**Data for analysis**
————————

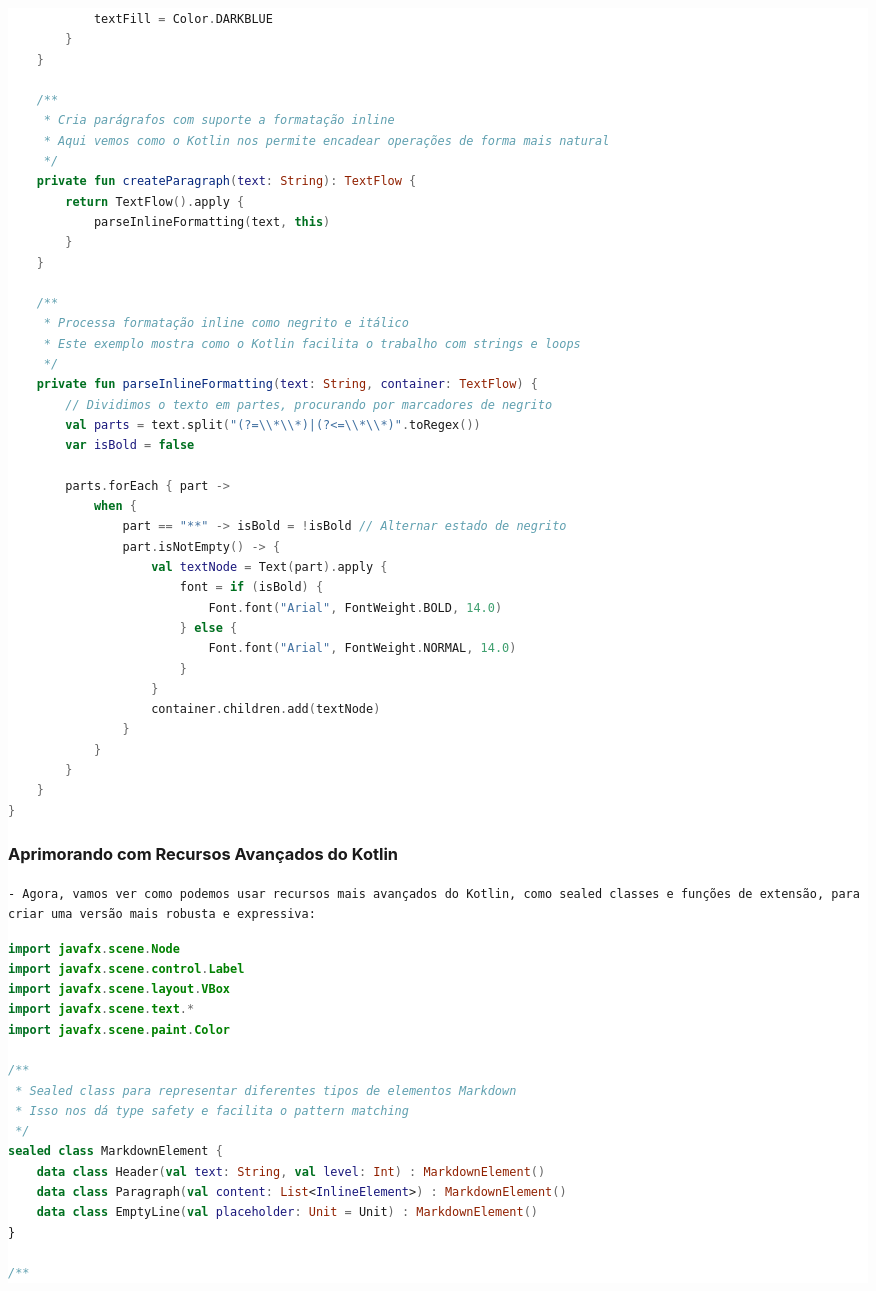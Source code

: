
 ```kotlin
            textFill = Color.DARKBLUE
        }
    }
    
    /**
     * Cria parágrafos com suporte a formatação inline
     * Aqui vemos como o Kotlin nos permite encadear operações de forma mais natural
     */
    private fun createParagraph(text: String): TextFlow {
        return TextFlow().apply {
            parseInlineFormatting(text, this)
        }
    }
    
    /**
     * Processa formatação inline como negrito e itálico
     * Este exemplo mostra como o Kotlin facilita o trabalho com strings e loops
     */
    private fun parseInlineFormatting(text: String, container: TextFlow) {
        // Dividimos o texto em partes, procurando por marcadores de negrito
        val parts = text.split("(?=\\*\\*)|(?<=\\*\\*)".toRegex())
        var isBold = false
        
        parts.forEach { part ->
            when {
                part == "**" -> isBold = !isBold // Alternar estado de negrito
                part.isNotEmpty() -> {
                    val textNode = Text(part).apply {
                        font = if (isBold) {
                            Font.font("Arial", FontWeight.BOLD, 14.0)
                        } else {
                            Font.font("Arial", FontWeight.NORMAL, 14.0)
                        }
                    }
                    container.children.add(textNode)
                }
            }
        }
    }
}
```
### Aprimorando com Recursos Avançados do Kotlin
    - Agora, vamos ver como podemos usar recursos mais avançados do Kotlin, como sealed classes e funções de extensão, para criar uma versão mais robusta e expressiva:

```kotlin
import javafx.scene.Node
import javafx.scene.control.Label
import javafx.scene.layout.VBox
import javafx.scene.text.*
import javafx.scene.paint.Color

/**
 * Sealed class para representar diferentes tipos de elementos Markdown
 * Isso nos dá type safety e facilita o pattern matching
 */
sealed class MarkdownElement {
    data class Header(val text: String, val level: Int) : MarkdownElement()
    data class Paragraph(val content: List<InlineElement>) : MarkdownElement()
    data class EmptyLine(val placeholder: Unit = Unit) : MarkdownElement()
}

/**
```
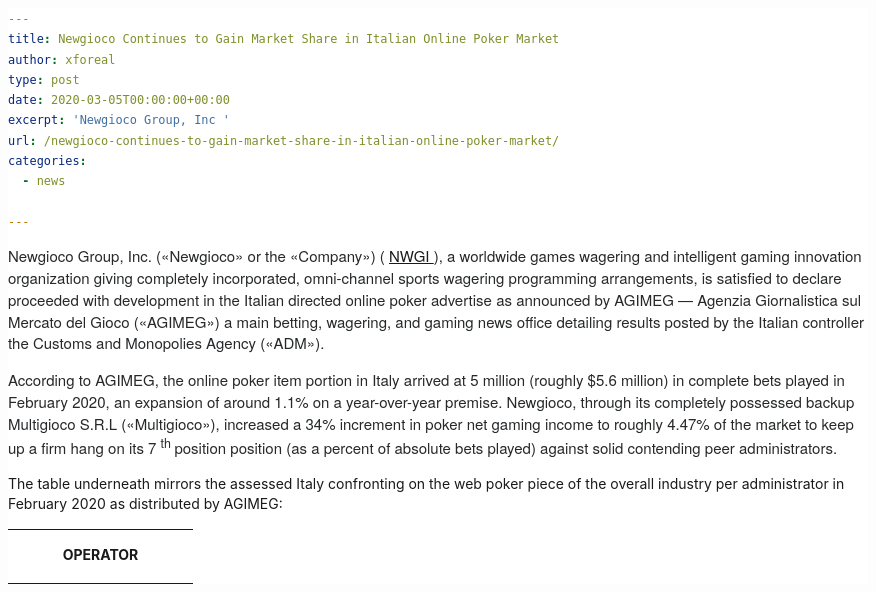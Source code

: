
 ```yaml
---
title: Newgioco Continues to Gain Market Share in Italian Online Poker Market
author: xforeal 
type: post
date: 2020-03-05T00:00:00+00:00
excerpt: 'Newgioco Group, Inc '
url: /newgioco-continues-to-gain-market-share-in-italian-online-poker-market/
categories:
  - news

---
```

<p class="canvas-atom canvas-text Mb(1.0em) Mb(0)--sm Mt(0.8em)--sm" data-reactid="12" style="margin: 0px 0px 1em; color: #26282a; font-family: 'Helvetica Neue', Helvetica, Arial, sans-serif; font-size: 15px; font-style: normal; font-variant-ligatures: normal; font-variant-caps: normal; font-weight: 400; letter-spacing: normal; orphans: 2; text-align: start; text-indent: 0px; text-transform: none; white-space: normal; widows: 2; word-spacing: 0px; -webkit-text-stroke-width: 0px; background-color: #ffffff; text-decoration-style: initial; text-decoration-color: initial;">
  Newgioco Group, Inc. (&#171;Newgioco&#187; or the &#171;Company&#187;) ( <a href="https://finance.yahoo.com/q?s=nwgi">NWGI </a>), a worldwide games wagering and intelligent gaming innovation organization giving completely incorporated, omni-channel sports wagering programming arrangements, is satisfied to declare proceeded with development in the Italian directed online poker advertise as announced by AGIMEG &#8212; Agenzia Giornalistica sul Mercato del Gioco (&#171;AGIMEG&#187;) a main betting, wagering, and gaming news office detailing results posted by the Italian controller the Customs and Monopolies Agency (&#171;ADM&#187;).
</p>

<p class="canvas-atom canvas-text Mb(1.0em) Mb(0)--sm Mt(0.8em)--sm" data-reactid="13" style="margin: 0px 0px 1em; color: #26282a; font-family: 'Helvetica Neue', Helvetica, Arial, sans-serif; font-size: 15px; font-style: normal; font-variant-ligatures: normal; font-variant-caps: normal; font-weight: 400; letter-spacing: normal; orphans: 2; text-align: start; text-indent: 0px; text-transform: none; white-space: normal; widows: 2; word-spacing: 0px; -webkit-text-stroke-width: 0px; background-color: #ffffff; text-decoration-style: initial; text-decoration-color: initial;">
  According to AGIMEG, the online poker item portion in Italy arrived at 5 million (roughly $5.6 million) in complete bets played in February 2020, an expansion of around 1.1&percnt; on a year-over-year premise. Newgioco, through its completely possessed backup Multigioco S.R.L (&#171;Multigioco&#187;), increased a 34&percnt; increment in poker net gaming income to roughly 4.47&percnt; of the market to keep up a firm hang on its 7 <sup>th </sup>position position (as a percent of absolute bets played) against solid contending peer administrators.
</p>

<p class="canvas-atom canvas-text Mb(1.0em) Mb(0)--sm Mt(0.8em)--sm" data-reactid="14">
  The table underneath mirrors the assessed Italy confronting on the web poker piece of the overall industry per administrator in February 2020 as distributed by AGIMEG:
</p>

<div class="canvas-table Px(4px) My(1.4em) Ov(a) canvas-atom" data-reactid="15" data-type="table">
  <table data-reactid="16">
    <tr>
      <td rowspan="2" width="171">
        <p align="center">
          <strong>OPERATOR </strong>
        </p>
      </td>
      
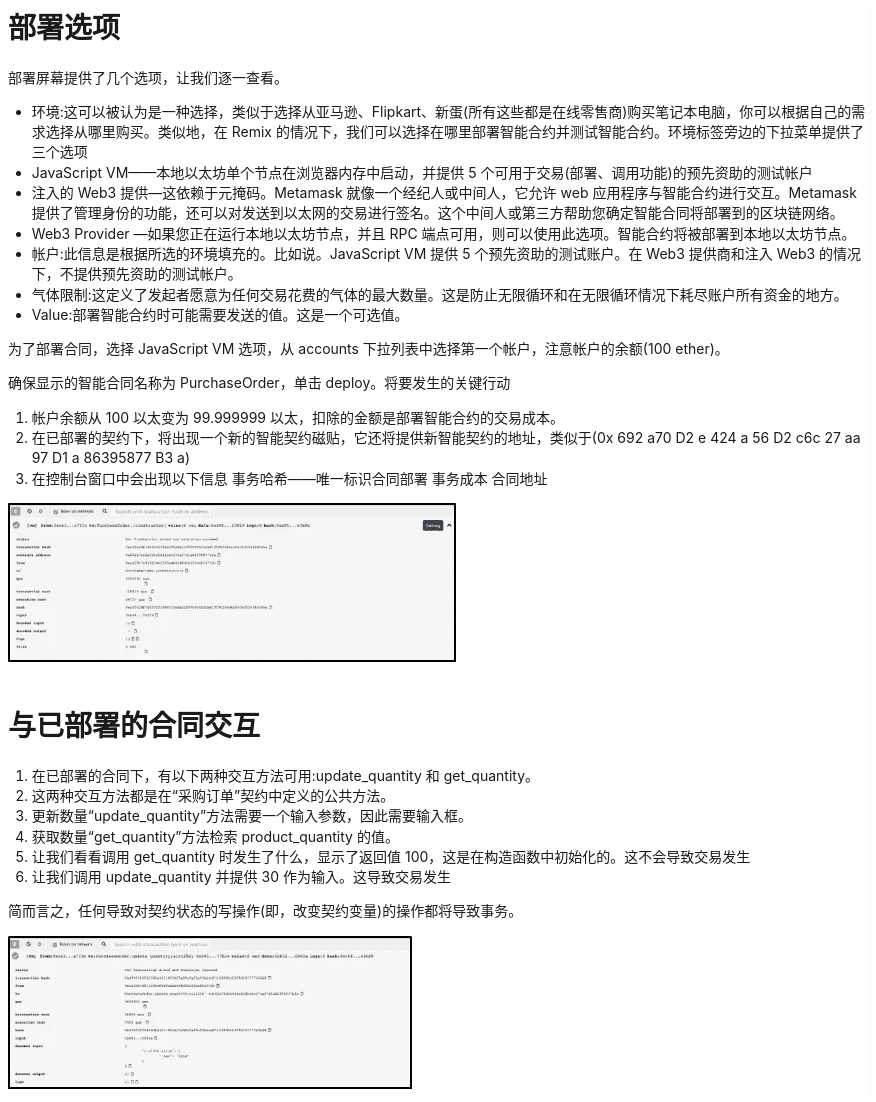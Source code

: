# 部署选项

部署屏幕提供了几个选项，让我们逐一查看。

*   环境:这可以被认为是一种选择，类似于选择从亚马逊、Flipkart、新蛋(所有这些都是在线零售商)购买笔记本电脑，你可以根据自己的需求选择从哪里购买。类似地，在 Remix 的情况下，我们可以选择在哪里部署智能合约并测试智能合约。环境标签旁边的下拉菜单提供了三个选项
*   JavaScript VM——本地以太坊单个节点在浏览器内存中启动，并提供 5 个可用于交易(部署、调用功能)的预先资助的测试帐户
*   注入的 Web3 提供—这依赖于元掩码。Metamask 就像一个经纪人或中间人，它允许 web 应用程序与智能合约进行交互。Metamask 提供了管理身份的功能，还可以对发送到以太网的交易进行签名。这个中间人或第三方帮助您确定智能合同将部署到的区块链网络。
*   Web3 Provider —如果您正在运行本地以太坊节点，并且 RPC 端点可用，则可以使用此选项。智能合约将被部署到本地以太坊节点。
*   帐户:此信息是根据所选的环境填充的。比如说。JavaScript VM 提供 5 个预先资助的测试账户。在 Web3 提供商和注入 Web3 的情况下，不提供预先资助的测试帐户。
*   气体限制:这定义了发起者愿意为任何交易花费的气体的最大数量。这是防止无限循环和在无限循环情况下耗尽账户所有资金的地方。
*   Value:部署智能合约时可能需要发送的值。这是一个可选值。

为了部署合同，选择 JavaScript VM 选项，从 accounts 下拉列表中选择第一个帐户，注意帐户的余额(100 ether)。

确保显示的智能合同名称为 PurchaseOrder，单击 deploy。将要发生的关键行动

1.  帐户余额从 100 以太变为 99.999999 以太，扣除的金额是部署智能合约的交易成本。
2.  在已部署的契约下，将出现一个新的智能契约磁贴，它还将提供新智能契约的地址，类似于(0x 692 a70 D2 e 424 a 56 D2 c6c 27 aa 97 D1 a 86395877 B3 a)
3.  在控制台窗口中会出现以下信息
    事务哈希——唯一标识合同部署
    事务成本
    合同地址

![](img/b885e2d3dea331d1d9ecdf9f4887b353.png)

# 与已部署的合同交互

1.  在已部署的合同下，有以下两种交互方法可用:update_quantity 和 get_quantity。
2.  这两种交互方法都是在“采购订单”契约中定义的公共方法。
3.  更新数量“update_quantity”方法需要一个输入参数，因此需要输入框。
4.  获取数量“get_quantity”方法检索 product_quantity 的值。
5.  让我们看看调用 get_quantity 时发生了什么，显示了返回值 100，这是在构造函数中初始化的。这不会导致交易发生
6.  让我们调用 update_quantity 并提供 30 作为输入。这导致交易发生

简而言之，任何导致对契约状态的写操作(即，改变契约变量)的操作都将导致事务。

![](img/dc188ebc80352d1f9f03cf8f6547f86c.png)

————————

**Exercise**
Once you have counted every line above that contains the string "orphans", give that number and nothing more.

**Output for this exercise**
2